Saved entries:
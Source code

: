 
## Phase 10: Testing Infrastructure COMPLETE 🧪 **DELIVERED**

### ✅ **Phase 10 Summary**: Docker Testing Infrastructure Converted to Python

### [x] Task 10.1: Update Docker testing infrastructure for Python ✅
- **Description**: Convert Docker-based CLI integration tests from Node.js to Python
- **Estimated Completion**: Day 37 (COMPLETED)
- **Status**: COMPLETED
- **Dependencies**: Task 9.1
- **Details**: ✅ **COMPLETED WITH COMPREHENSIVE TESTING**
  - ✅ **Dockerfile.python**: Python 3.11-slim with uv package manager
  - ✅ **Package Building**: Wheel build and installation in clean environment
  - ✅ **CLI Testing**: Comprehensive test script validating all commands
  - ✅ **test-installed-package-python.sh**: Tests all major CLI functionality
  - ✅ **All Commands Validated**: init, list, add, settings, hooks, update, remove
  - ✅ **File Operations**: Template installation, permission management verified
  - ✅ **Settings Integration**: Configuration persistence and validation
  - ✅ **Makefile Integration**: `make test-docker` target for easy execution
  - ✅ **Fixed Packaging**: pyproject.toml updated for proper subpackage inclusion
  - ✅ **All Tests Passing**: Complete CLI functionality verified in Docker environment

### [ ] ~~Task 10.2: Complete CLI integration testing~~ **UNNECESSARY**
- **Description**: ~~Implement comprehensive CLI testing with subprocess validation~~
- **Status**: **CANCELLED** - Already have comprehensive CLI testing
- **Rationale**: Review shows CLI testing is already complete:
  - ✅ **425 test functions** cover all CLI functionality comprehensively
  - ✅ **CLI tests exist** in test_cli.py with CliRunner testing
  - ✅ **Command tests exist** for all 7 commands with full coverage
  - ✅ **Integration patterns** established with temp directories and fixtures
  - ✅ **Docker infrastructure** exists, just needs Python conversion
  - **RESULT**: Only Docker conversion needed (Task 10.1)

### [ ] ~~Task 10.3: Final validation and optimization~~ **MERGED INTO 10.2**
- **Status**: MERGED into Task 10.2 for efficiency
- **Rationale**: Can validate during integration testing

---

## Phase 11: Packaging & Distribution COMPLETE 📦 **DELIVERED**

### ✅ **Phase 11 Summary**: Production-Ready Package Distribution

- [WHAT THIS TASK INVOLVES]:
From the entries, report each line that includes the word "MERGED".

- [SOLUTION FOR THIS TASK]:
### [ ] ~~Task 10.3: Final validation and optimization~~ **MERGED INTO 10.2**
- **Status**: MERGED into Task 10.2 for efficiency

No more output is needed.